On the proposed nationwide National Register of Citizens (NRC), Zeena Junaid (39) said they have their documents with them, but wondered what about those who do not have documents.

“Where will our brothers and sisters from Sikh, Muslim, Hindu and other communities go if they fail to submit their documents?” she asked.

Seeda, also a resident of Lal Kuan, said why there had been no action against any culprit involved in assaulting students on campus.

Seeda alleged that the present government was not only attacking students, but were also creating communal disharmony in the country.

The protesters said they would not be sharing any details with the officials who would visit to verify their documents regarding the amended Citizenship Act.

“Boycott CAA” and “Can’t protect students in your own country and want to protect minorities of other countries” were among some of the posters held by the protesters.
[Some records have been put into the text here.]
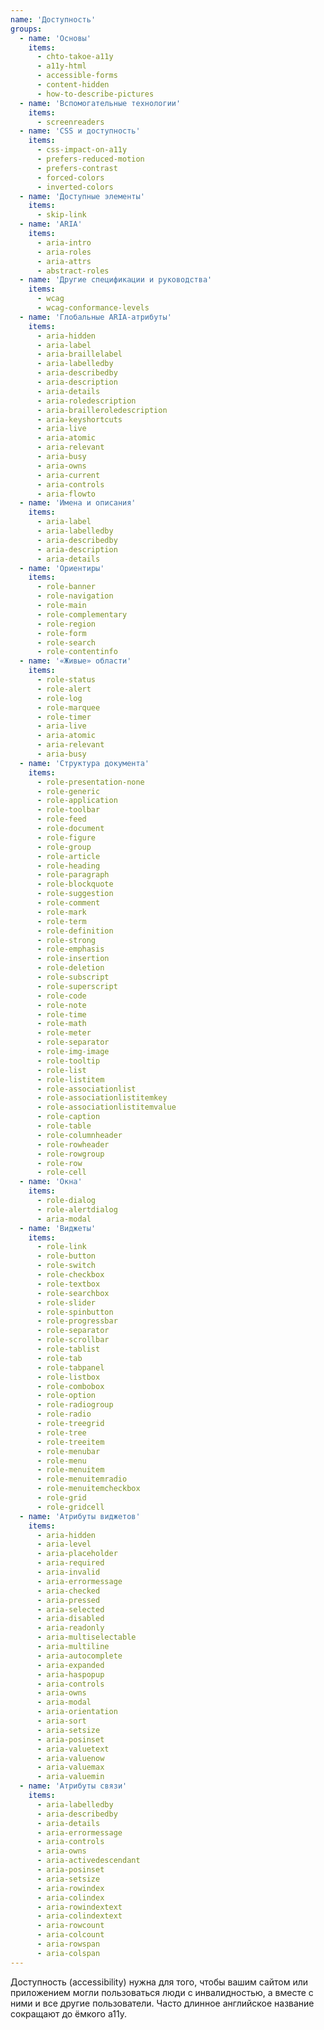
 ```yaml
---
name: 'Доступность'
groups:
  - name: 'Основы'
    items:
      - chto-takoe-a11y
      - a11y-html
      - accessible-forms
      - content-hidden
      - how-to-describe-pictures
  - name: 'Вспомогательные технологии'
    items:
      - screenreaders
  - name: 'CSS и доступность'
    items:
      - css-impact-on-a11y
      - prefers-reduced-motion
      - prefers-contrast
      - forced-colors
      - inverted-colors
  - name: 'Доступные элементы'
    items:
      - skip-link
  - name: 'ARIA'
    items:
      - aria-intro
      - aria-roles
      - aria-attrs
      - abstract-roles
  - name: 'Другие спецификации и руководства'
    items:
      - wcag
      - wcag-conformance-levels
  - name: 'Глобальные ARIA-атрибуты'
    items:
      - aria-hidden
      - aria-label
      - aria-braillelabel
      - aria-labelledby
      - aria-describedby
      - aria-description
      - aria-details
      - aria-roledescription
      - aria-brailleroledescription
      - aria-keyshortcuts
      - aria-live
      - aria-atomic
      - aria-relevant
      - aria-busy
      - aria-owns
      - aria-current
      - aria-controls
      - aria-flowto
  - name: 'Имена и описания'
    items:
      - aria-label
      - aria-labelledby
      - aria-describedby
      - aria-description
      - aria-details
  - name: 'Ориентиры'
    items:
      - role-banner
      - role-navigation
      - role-main
      - role-complementary
      - role-region
      - role-form
      - role-search
      - role-contentinfo
  - name: '«Живые» области'
    items:
      - role-status
      - role-alert
      - role-log
      - role-marquee
      - role-timer
      - aria-live
      - aria-atomic
      - aria-relevant
      - aria-busy
  - name: 'Структура документа'
    items:
      - role-presentation-none
      - role-generic
      - role-application
      - role-toolbar
      - role-feed
      - role-document
      - role-figure
      - role-group
      - role-article
      - role-heading
      - role-paragraph
      - role-blockquote
      - role-suggestion
      - role-comment
      - role-mark
      - role-term
      - role-definition
      - role-strong
      - role-emphasis
      - role-insertion
      - role-deletion
      - role-subscript
      - role-superscript
      - role-code
      - role-note
      - role-time
      - role-math
      - role-meter
      - role-separator
      - role-img-image
      - role-tooltip
      - role-list
      - role-listitem
      - role-associationlist
      - role-associationlistitemkey
      - role-associationlistitemvalue
      - role-caption
      - role-table
      - role-columnheader
      - role-rowheader
      - role-rowgroup
      - role-row
      - role-cell
  - name: 'Окна'
    items:
      - role-dialog
      - role-alertdialog
      - aria-modal
  - name: 'Виджеты'
    items:
      - role-link
      - role-button
      - role-switch
      - role-checkbox
      - role-textbox
      - role-searchbox
      - role-slider
      - role-spinbutton
      - role-progressbar
      - role-separator
      - role-scrollbar
      - role-tablist
      - role-tab
      - role-tabpanel
      - role-listbox
      - role-combobox
      - role-option
      - role-radiogroup
      - role-radio
      - role-treegrid
      - role-tree
      - role-treeitem
      - role-menubar
      - role-menu
      - role-menuitem
      - role-menuitemradio
      - role-menuitemcheckbox
      - role-grid
      - role-gridcell
  - name: 'Атрибуты виджетов'
    items:
      - aria-hidden
      - aria-level
      - aria-placeholder
      - aria-required
      - aria-invalid
      - aria-errormessage
      - aria-checked
      - aria-pressed
      - aria-selected
      - aria-disabled
      - aria-readonly
      - aria-multiselectable
      - aria-multiline
      - aria-autocomplete
      - aria-expanded
      - aria-haspopup
      - aria-controls
      - aria-owns
      - aria-modal
      - aria-orientation
      - aria-sort
      - aria-setsize
      - aria-posinset
      - aria-valuetext
      - aria-valuenow
      - aria-valuemax
      - aria-valuemin
  - name: 'Атрибуты связи'
    items:
      - aria-labelledby
      - aria-describedby
      - aria-details
      - aria-errormessage
      - aria-controls
      - aria-owns
      - aria-activedescendant
      - aria-posinset
      - aria-setsize
      - aria-rowindex
      - aria-colindex
      - aria-rowindextext
      - aria-colindextext
      - aria-rowcount
      - aria-colcount
      - aria-rowspan
      - aria-colspan
---
```


Доступность (accessibility) нужна для того, чтобы вашим сайтом или приложением могли пользоваться люди с инвалидностью, а вместе с ними и все другие пользователи. Часто длинное английское название сокращают до ёмкого a11y.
They also held banners mentioning the Preamble.

Protest at Jama Masjid. Photograph by SK Verma

The protesters also questioned why no arrests had been made yet in connection with mob attack at the Jawaharlal Nehru University.

“There is an atmosphere of fear in the country under this government. No one can speak or share their views on the decisions taken by the government. We are not safe in our own country,” said a student who did not wished to be named.

Iram, an M.A. student of Jamia Milla Islamia said she fears going to campus after her university students were attacked by the police last month.

“I was not part of the protest when police barged in my campus but following the incident, I also joined the peaceful protest which was organised post the violence that unfolded in our university,” she said.

A student of Delhi university, who did not wished to be named, said: “Instead of providing us employment opportunities and a safe campus to pursue our dreams, government is sending their goons and assaulting students. Are they shaping our future or destroying it?”

The symbolic protest concluded with the singing of the national anthem.